About this genetics and schizophrenia research news

Author: Bruce Goldman
Source: Stanford
Contact: Bruce Goldman – Stanford
Image: The image is credited to Neuroscience News

Original Research: Open access. “Peripheral complement C4 protein in schizophrenia: Association with gene copy number and immune cell subtypes” by Agnieszka Kalinowski et al., Proceedings of the National Academy of Sciences. DOI: 10.1073/pnas.2536376123


Abstract

Peripheral complement C4 protein in schizophrenia: Association with gene copy number and immune cell subtypes

A lack of highly effective disease-modifying therapies for schizophrenia motivates the study of new aspects of its biology, including innate immune mechanisms outside the brain. Activation of the complement protein C4 is associated with symptoms and outcomes in schizophrenia, but its activation does not consistently track with expected changes across the complement cascade, suggesting alternative cellular sources for C4 protein.

Analyzing fresh whole blood from anonymous donors and large public gene-expression datasets, the authors show that C4 protein expression is concentrated in neutrophils and monocytes. They compared C4 protein in neutrophils, classical monocytes, and plasma with individuals’ C4A gene copy number.

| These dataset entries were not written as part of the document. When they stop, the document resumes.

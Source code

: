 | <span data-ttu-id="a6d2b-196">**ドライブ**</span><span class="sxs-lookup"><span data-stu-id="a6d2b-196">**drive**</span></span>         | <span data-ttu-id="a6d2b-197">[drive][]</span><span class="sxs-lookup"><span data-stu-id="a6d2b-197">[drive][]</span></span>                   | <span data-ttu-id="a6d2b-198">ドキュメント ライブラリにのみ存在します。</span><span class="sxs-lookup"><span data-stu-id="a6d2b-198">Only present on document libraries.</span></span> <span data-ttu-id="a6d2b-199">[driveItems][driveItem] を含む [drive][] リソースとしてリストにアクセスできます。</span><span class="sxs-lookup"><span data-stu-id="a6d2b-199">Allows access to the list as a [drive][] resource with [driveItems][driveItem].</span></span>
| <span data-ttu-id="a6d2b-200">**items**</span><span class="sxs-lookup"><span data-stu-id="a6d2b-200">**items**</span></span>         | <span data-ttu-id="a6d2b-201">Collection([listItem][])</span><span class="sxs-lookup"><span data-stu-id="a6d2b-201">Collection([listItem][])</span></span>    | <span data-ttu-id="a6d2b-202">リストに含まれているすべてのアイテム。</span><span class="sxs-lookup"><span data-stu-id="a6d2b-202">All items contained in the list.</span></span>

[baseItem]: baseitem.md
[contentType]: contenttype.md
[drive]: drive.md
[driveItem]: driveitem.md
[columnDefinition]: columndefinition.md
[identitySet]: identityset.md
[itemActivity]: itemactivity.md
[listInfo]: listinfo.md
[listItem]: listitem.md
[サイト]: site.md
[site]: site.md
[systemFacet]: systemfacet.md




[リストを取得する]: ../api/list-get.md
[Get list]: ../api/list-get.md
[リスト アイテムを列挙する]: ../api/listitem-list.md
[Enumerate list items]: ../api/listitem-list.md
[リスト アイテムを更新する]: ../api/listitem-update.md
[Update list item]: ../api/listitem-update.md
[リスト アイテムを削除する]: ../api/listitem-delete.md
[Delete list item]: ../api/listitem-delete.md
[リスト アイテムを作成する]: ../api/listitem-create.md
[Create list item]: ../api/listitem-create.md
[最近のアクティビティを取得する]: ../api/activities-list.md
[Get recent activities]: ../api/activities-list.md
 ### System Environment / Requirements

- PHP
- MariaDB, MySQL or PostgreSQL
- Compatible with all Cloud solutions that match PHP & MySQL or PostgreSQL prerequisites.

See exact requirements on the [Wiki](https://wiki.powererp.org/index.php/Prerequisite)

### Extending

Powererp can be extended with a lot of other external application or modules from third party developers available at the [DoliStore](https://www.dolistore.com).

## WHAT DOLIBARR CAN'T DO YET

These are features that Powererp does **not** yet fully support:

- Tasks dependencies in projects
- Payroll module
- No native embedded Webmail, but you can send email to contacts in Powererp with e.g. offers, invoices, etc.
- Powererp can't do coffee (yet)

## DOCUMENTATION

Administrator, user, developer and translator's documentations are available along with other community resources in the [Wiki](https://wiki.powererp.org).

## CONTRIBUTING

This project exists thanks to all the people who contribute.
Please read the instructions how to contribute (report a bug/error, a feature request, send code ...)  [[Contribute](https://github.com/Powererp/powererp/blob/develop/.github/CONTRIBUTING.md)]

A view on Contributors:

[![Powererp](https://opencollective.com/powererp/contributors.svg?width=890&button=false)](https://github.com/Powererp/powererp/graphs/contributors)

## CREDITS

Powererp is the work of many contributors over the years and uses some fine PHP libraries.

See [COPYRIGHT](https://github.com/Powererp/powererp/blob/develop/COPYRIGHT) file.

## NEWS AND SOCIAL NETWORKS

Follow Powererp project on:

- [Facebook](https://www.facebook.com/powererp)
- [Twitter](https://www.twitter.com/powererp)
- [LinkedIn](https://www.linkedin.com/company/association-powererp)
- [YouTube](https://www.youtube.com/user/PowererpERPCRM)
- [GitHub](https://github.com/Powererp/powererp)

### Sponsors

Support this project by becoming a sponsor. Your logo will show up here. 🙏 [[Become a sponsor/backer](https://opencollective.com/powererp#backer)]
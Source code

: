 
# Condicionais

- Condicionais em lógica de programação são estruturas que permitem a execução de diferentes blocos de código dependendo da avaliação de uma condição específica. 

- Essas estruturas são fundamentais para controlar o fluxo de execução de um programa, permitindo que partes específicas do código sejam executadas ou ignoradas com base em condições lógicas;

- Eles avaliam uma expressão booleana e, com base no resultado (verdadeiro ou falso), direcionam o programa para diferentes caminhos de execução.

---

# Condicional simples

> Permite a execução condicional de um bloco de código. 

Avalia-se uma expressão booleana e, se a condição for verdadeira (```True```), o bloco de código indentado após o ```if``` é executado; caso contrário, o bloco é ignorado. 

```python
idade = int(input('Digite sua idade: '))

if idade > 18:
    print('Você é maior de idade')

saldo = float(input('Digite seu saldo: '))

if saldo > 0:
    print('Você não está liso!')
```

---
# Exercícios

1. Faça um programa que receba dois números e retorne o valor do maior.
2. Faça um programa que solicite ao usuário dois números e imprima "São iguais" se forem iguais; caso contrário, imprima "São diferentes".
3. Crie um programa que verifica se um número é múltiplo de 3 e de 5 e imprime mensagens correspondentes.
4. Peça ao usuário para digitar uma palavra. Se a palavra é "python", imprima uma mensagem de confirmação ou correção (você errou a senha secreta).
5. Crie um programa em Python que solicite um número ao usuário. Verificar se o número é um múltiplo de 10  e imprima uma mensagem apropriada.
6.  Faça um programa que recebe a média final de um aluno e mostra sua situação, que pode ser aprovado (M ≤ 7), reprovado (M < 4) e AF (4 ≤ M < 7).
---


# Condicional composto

Using digital droplet PCR to quantify gene copy number, Western blotting to measure C4 protein in neutrophils and plasma, and flow cytometry for classical monocytes, they observed a strong positive correlation between C4A gene copy number and neutrophil C4 protein specifically in the schizophrenia group (Spearman’s rho = 0.63, 95% BCa CI: 0.12 to 0.89, P = 0.012).

These results indicate convergence of innate immune mechanisms in schizophrenia and suggest that innate immunity warrants further investigation as a potential therapeutic target.